Each line below has to be set down again exactly.

━━━━━━

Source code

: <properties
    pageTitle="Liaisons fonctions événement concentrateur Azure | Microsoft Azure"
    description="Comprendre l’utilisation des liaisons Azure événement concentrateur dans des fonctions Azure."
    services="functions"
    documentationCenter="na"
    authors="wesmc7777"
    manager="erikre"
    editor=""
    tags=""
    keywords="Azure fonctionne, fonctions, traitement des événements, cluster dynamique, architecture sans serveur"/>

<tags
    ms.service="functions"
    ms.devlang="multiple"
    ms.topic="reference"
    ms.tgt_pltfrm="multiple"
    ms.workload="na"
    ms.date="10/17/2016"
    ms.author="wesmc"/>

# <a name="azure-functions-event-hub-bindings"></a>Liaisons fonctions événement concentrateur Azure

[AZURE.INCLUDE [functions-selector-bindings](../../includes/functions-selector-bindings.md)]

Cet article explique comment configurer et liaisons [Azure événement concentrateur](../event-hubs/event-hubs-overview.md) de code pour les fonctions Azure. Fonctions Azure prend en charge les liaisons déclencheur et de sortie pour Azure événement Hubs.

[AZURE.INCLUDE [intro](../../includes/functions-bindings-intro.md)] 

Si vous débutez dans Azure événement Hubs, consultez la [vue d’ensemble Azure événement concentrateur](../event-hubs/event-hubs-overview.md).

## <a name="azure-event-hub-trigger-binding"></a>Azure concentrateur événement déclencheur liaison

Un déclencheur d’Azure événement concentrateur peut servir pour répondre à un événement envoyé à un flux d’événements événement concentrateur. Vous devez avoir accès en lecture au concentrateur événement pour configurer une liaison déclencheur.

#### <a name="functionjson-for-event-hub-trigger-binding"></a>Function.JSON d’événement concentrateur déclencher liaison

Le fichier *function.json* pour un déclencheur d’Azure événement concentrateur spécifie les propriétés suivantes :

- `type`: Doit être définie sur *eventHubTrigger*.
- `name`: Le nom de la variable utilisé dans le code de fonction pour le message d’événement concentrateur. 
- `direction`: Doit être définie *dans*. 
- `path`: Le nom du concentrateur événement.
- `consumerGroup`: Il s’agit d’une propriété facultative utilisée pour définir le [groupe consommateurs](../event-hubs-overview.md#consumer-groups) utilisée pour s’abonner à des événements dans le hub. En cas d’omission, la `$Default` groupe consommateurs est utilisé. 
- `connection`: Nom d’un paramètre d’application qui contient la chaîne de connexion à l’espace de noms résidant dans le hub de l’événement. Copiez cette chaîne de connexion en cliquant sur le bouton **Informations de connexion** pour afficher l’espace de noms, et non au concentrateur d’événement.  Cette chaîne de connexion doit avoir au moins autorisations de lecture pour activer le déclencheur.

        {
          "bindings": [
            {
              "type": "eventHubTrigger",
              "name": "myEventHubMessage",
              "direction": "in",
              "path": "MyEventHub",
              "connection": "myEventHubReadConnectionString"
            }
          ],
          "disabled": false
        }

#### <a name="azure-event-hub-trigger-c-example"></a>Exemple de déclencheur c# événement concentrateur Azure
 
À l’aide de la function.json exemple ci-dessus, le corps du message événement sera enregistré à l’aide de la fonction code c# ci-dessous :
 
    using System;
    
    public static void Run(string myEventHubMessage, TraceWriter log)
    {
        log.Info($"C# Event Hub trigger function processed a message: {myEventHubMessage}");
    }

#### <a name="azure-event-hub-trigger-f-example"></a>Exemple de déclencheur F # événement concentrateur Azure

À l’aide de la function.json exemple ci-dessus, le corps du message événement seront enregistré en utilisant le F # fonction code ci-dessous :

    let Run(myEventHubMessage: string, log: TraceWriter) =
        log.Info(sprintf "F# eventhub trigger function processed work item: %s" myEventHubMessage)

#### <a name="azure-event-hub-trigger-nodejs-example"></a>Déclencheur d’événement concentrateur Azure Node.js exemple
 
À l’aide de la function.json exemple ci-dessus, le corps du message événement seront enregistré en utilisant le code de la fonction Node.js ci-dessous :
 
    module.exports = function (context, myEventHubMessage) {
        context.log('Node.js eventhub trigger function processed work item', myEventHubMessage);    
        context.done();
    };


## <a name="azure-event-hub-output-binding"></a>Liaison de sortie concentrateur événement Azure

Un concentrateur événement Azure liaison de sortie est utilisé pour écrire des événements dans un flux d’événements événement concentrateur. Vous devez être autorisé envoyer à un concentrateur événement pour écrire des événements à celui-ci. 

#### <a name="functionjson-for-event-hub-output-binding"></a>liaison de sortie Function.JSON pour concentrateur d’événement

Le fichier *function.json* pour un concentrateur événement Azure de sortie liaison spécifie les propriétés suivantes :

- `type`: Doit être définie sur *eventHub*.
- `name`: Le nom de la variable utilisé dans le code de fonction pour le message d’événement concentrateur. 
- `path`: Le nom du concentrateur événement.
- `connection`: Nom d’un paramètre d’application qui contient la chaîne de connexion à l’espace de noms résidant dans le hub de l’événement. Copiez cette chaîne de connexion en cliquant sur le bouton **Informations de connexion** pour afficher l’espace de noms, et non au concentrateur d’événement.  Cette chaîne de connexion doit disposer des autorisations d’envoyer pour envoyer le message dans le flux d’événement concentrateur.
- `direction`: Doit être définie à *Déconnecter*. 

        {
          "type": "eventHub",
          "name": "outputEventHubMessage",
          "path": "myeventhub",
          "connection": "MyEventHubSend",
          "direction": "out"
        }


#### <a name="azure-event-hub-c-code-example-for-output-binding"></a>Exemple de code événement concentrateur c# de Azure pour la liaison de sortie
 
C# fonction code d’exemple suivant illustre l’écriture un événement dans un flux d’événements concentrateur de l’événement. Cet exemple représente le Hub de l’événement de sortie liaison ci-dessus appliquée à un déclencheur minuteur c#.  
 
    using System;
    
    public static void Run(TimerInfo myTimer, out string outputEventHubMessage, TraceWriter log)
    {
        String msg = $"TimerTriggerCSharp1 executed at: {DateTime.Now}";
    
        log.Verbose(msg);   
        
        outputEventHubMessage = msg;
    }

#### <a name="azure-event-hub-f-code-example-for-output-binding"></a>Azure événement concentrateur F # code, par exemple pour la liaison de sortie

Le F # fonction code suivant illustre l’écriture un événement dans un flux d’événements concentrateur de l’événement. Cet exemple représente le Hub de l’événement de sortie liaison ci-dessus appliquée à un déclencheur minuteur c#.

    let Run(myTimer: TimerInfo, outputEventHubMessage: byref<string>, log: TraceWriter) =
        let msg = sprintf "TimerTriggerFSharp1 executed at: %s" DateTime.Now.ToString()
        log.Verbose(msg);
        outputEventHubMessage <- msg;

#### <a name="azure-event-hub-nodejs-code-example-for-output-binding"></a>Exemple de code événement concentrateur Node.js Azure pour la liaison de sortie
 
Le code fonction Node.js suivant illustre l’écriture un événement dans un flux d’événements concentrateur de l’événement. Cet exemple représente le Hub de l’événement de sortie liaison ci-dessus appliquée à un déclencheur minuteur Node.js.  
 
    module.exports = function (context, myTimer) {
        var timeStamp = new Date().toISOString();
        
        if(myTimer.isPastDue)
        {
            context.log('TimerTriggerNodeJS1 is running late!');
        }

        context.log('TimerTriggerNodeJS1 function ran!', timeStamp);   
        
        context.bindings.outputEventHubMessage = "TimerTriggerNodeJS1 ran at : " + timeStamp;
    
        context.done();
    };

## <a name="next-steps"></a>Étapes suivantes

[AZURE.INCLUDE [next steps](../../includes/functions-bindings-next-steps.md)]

━━━━━━

» Your solution:
Source code

: <properties
    pageTitle="Liaisons fonctions événement concentrateur Azure | Microsoft Azure"
    description="Comprendre l’utilisation des liaisons Azure événement concentrateur dans des fonctions Azure."
    services="functions"
    documentationCenter="na"
    authors="wesmc7777"
    manager="erikre"
    editor=""
    tags=""
    keywords="Azure fonctionne, fonctions, traitement des événements, cluster dynamique, architecture sans serveur"/>

<tags
    ms.service="functions"
    ms.devlang="multiple"
    ms.topic="reference"
    ms.tgt_pltfrm="multiple"
    ms.workload="na"
    ms.date="10/17/2016"
    ms.author="wesmc"/>

# <a name="azure-functions-event-hub-bindings"></a>Liaisons fonctions événement concentrateur Azure

[AZURE.INCLUDE [functions-selector-bindings](../../includes/functions-selector-bindings.md)]

Cet article explique comment configurer et liaisons [Azure événement concentrateur](../event-hubs/event-hubs-overview.md) de code pour les fonctions Azure. Fonctions Azure prend en charge les liaisons déclencheur et de sortie pour Azure événement Hubs.

[AZURE.INCLUDE [intro](../../includes/functions-bindings-intro.md)] 

Si vous débutez dans Azure événement Hubs, consultez la [vue d’ensemble Azure événement concentrateur](../event-hubs/event-hubs-overview.md).

## <a name="azure-event-hub-trigger-binding"></a>Azure concentrateur événement déclencheur liaison

Un déclencheur d’Azure événement concentrateur peut servir pour répondre à un événement envoyé à un flux d’événements événement concentrateur. Vous devez avoir accès en lecture au concentrateur événement pour configurer une liaison déclencheur.

#### <a name="functionjson-for-event-hub-trigger-binding"></a>Function.JSON d’événement concentrateur déclencher liaison

Le fichier *function.json* pour un déclencheur d’Azure événement concentrateur spécifie les propriétés suivantes :

- `type`: Doit être définie sur *eventHubTrigger*.
- `name`: Le nom de la variable utilisé dans le code de fonction pour le message d’événement concentrateur. 
- `direction`: Doit être définie *dans*. 
- `path`: Le nom du concentrateur événement.
- `consumerGroup`: Il s’agit d’une propriété facultative utilisée pour définir le [groupe consommateurs](../event-hubs-overview.md#consumer-groups) utilisée pour s’abonner à des événements dans le hub. En cas d’omission, la `$Default` groupe consommateurs est utilisé. 
- `connection`: Nom d’un paramètre d’application qui contient la chaîne de connexion à l’espace de noms résidant dans le hub de l’événement. Copiez cette chaîne de connexion en cliquant sur le bouton **Informations de connexion** pour afficher l’espace de noms, et non au concentrateur d’événement.  Cette chaîne de connexion doit avoir au moins autorisations de lecture pour activer le déclencheur.

        {
          "bindings": [
            {
              "type": "eventHubTrigger",
              "name": "myEventHubMessage",
              "direction": "in",
              "path": "MyEventHub",
              "connection": "myEventHubReadConnectionString"
            }
          ],
          "disabled": false
        }

#### <a name="azure-event-hub-trigger-c-example"></a>Exemple de déclencheur c# événement concentrateur Azure
 
À l’aide de la function.json exemple ci-dessus, le corps du message événement sera enregistré à l’aide de la fonction code c# ci-dessous :
 
    using System;
    
    public static void Run(string myEventHubMessage, TraceWriter log)
    {
        log.Info($"C# Event Hub trigger function processed a message: {myEventHubMessage}");
    }

#### <a name="azure-event-hub-trigger-f-example"></a>Exemple de déclencheur F # événement concentrateur Azure

À l’aide de la function.json exemple ci-dessus, le corps du message événement seront enregistré en utilisant le F # fonction code ci-dessous :

    let Run(myEventHubMessage: string, log: TraceWriter) =
        log.Info(sprintf "F# eventhub trigger function processed work item: %s" myEventHubMessage)

#### <a name="azure-event-hub-trigger-nodejs-example"></a>Déclencheur d’événement concentrateur Azure Node.js exemple
 
À l’aide de la function.json exemple ci-dessus, le corps du message événement seront enregistré en utilisant le code de la fonction Node.js ci-dessous :
 
    module.exports = function (context, myEventHubMessage) {
        context.log('Node.js eventhub trigger function processed work item', myEventHubMessage);    
        context.done();
    };


## <a name="azure-event-hub-output-binding"></a>Liaison de sortie concentrateur événement Azure

Un concentrateur événement Azure liaison de sortie est utilisé pour écrire des événements dans un flux d’événements événement concentrateur. Vous devez être autorisé envoyer à un concentrateur événement pour écrire des événements à celui-ci. 

#### <a name="functionjson-for-event-hub-output-binding"></a>liaison de sortie Function.JSON pour concentrateur d’événement

Le fichier *function.json* pour un concentrateur événement Azure de sortie liaison spécifie les propriétés suivantes :

- `type`: Doit être définie sur *eventHub*.
- `name`: Le nom de la variable utilisé dans le code de fonction pour le message d’événement concentrateur. 
- `path`: Le nom du concentrateur événement.
- `connection`: Nom d’un paramètre d’application qui contient la chaîne de connexion à l’espace de noms résidant dans le hub de l’événement. Copiez cette chaîne de connexion en cliquant sur le bouton **Informations de connexion** pour afficher l’espace de noms, et non au concentrateur d’événement.  Cette chaîne de connexion doit disposer des autorisations d’envoyer pour envoyer le message dans le flux d’événement concentrateur.
- `direction`: Doit être définie à *Déconnecter*. 

        {
          "type": "eventHub",
          "name": "outputEventHubMessage",
          "path": "myeventhub",
          "connection": "MyEventHubSend",
          "direction": "out"
        }


#### <a name="azure-event-hub-c-code-example-for-output-binding"></a>Exemple de code événement concentrateur c# de Azure pour la liaison de sortie
 
C# fonction code d’exemple suivant illustre l’écriture un événement dans un flux d’événements concentrateur de l’événement. Cet exemple représente le Hub de l’événement de sortie liaison ci-dessus appliquée à un déclencheur minuteur c#.  
 
    using System;
    
    public static void Run(TimerInfo myTimer, out string outputEventHubMessage, TraceWriter log)
    {
        String msg = $"TimerTriggerCSharp1 executed at: {DateTime.Now}";
    
        log.Verbose(msg);   
        
        outputEventHubMessage = msg;
    }

#### <a name="azure-event-hub-f-code-example-for-output-binding"></a>Azure événement concentrateur F # code, par exemple pour la liaison de sortie

Le F # fonction code suivant illustre l’écriture un événement dans un flux d’événements concentrateur de l’événement. Cet exemple représente le Hub de l’événement de sortie liaison ci-dessus appliquée à un déclencheur minuteur c#.

    let Run(myTimer: TimerInfo, outputEventHubMessage: byref<string>, log: TraceWriter) =
        let msg = sprintf "TimerTriggerFSharp1 executed at: %s" DateTime.Now.ToString()
        log.Verbose(msg);
        outputEventHubMessage <- msg;

#### <a name="azure-event-hub-nodejs-code-example-for-output-binding"></a>Exemple de code événement concentrateur Node.js Azure pour la liaison de sortie
 
Le code fonction Node.js suivant illustre l’écriture un événement dans un flux d’événements concentrateur de l’événement. Cet exemple représente le Hub de l’événement de sortie liaison ci-dessus appliquée à un déclencheur minuteur Node.js.  
 
    module.exports = function (context, myTimer) {
        var timeStamp = new Date().toISOString();
        
        if(myTimer.isPastDue)
        {
            context.log('TimerTriggerNodeJS1 is running late!');
        }

        context.log('TimerTriggerNodeJS1 function ran!', timeStamp);   
        
        context.bindings.outputEventHubMessage = "TimerTriggerNodeJS1 ran at : " + timeStamp;
    
        context.done();
    };

## <a name="next-steps"></a>Étapes suivantes

[AZURE.INCLUDE [next steps](../../includes/functions-bindings-next-steps.md)]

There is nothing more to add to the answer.